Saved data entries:
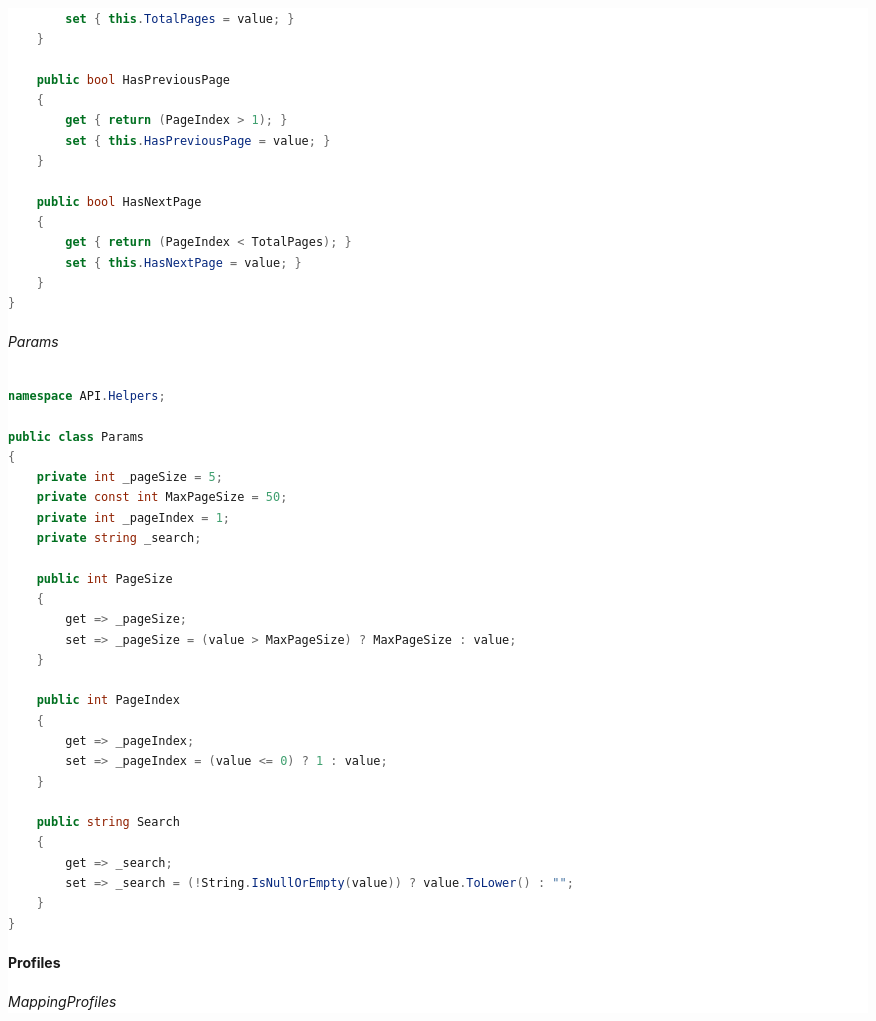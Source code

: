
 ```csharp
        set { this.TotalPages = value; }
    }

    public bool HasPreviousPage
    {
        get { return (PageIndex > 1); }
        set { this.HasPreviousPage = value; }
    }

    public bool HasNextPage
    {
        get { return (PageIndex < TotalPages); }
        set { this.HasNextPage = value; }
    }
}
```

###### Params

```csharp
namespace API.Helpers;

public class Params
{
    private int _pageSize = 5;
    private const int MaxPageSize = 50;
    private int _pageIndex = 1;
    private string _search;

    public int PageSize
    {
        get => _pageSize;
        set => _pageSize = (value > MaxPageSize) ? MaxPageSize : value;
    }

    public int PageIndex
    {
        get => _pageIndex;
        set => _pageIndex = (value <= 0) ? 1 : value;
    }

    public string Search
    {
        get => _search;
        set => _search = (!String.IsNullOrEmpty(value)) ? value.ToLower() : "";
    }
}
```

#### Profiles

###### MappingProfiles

→ **WHAT IS REQUIRED**: Within the entries, find each line holding the string "private". Reply with how many there are, as a number alone.

→ **TASK SOLUTION**: 4